**Dataset items**
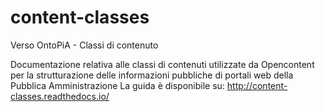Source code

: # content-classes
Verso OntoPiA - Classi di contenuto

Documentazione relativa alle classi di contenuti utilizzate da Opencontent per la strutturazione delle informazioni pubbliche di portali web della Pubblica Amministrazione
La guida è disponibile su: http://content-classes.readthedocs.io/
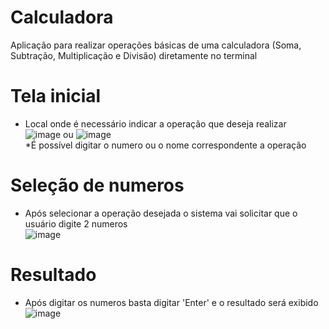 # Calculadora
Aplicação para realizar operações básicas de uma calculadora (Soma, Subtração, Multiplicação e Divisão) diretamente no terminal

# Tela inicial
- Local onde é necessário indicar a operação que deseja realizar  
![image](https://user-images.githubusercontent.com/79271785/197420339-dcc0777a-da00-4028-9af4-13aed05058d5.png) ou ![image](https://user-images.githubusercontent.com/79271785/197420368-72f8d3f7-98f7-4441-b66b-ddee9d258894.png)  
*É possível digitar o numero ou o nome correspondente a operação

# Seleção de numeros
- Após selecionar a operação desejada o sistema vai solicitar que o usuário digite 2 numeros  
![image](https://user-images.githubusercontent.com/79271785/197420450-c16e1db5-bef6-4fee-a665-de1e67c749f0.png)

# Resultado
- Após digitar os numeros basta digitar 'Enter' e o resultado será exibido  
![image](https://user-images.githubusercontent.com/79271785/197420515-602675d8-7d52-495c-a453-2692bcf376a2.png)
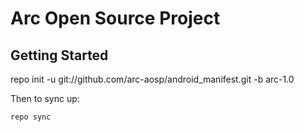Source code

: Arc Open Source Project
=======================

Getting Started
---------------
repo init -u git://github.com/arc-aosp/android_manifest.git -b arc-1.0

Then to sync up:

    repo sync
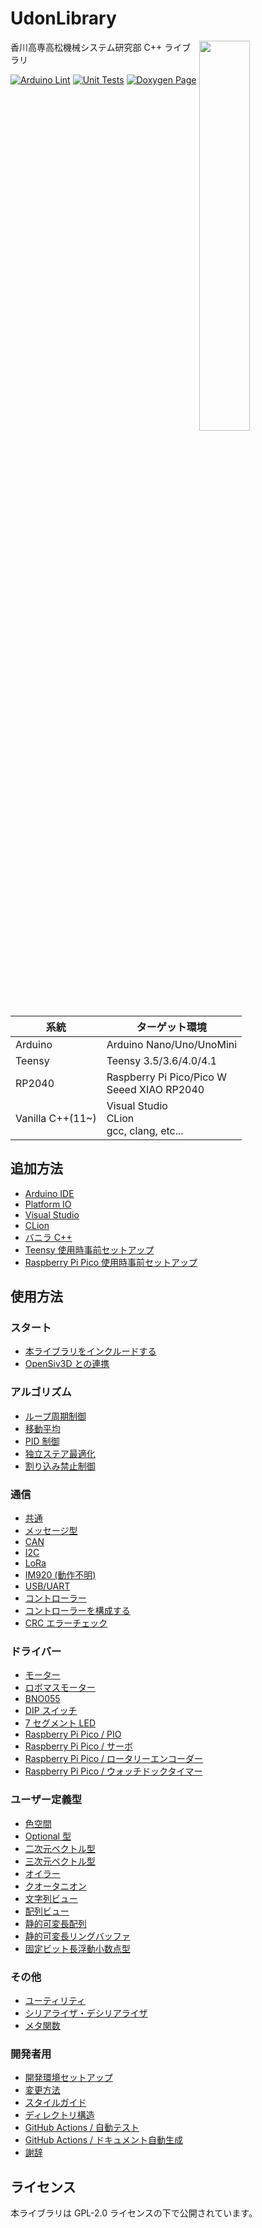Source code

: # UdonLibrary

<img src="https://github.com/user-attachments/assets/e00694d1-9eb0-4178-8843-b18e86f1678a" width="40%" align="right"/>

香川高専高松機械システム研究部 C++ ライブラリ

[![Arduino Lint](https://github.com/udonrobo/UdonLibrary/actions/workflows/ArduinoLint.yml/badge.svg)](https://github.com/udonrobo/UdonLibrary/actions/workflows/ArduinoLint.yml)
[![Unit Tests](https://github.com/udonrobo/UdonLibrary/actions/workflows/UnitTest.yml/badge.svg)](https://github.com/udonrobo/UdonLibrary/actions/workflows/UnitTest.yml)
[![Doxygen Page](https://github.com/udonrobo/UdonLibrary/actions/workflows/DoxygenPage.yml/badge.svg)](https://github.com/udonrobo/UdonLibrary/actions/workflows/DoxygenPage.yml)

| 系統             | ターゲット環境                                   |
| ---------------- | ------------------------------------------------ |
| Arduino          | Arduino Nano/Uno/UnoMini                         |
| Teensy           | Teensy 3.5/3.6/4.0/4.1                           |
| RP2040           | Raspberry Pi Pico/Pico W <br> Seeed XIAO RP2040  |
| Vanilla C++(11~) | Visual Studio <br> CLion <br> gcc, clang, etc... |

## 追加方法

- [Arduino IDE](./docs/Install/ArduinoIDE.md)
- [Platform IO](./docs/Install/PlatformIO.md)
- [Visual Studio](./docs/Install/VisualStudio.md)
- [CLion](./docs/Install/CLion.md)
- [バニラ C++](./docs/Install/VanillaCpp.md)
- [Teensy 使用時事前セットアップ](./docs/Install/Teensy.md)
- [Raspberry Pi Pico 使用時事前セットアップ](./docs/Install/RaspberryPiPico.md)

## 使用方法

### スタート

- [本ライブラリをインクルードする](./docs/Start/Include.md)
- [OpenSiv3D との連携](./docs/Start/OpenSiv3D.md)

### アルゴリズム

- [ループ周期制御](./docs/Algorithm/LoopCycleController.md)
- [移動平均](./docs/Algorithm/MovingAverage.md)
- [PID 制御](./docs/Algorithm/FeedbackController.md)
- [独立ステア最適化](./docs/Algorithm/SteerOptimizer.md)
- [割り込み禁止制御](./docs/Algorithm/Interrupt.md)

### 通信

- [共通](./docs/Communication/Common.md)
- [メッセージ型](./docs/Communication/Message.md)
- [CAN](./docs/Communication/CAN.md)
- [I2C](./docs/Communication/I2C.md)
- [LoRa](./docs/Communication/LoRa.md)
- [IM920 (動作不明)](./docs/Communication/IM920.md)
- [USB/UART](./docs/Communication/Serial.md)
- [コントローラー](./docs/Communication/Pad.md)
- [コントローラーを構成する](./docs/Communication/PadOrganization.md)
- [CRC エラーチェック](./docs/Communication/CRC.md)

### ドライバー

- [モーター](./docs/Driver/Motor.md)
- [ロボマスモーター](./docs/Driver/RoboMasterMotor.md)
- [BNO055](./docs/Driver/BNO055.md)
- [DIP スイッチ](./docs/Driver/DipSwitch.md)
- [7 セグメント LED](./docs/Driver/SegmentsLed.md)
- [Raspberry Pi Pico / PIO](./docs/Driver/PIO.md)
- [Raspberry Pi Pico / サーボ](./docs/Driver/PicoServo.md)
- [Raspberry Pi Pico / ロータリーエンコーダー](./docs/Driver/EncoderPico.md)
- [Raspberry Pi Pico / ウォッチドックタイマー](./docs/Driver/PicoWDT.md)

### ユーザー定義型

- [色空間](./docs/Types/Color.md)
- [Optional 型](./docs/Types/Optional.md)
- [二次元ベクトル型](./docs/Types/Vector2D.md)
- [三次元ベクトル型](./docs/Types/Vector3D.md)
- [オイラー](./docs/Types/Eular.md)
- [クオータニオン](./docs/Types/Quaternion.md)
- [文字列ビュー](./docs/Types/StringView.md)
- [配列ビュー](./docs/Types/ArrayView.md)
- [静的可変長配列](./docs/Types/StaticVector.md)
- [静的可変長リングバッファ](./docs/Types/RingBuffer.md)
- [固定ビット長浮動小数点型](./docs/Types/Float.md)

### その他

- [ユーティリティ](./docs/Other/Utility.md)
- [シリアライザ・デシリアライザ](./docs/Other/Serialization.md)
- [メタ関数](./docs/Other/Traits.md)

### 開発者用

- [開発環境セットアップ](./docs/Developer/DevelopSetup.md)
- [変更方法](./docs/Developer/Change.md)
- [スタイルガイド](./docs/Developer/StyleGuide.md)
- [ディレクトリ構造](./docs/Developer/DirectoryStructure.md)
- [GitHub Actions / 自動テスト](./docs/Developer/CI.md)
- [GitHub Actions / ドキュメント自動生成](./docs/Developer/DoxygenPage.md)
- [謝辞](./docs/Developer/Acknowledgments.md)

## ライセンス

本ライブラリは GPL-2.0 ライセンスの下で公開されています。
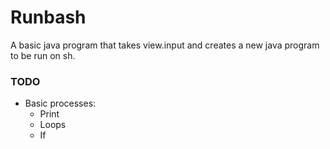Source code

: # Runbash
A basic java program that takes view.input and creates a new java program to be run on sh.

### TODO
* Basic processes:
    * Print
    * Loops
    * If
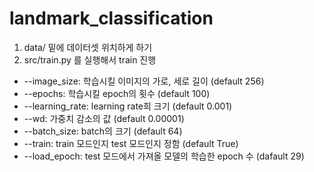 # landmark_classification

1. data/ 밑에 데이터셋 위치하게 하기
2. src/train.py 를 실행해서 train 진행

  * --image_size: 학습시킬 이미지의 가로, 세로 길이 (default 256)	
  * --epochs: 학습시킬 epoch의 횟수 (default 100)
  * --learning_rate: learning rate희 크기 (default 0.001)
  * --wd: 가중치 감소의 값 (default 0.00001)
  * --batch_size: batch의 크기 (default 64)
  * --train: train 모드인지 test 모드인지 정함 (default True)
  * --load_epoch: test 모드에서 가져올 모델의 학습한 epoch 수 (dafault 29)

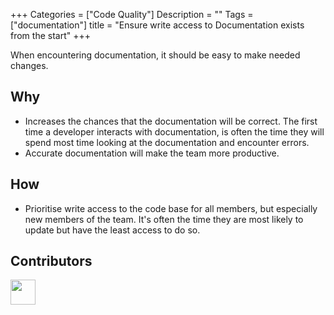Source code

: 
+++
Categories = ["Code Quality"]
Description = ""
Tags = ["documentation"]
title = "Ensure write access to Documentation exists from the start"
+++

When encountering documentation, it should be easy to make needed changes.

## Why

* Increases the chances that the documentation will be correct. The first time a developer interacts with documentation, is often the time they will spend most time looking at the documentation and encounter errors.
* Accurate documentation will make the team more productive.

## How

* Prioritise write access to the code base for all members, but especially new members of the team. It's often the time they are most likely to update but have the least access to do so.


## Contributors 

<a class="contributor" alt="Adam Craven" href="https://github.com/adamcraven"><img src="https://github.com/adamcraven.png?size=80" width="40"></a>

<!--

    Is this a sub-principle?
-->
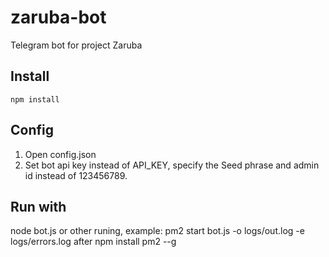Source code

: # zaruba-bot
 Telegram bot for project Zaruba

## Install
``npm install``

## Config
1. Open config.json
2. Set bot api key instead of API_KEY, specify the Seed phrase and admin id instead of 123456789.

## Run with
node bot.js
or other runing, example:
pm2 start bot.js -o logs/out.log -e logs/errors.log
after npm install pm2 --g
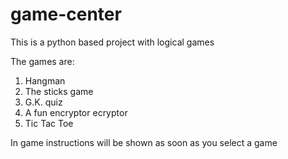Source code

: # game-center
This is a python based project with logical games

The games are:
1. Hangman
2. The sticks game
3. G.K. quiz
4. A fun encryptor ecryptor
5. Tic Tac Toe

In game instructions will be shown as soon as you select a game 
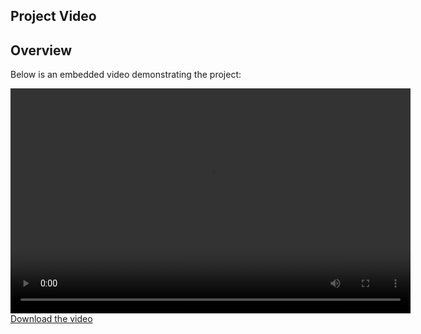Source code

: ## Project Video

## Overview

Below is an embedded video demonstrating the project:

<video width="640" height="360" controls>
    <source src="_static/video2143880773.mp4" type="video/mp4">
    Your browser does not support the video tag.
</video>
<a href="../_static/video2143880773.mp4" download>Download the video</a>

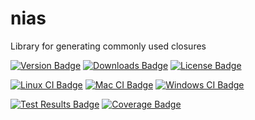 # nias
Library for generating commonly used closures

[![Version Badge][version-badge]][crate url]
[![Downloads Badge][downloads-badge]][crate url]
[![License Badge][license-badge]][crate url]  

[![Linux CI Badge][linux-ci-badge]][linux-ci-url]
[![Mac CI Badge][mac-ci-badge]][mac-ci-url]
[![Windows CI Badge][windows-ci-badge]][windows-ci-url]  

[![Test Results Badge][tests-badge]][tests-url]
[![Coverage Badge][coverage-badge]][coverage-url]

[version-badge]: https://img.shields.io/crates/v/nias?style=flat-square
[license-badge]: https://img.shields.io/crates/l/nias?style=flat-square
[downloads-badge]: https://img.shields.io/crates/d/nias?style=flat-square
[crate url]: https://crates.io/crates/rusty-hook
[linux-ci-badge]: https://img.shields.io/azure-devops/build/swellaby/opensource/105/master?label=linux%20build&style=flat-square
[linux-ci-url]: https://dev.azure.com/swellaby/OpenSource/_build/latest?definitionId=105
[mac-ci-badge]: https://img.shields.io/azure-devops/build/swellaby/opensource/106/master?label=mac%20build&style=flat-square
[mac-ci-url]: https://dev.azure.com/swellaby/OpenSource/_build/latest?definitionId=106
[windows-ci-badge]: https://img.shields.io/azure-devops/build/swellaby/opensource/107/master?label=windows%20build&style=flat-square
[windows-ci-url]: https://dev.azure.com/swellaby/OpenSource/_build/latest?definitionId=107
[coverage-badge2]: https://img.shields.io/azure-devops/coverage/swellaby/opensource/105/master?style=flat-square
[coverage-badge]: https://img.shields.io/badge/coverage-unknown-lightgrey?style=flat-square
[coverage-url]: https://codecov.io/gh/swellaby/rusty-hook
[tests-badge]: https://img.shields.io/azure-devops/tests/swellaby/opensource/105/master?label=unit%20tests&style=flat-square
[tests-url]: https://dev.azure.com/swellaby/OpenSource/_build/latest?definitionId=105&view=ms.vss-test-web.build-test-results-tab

**Task brief**
What lines in the data above carry "operação"? Return them all.

**Answer to this problem**
- Local onde é necessário indicar a operação que deseja realizar  
*É possível digitar o numero ou o nome correspondente a operação
- Após selecionar a operação desejada o sistema vai solicitar que o usuário digite 2 numeros  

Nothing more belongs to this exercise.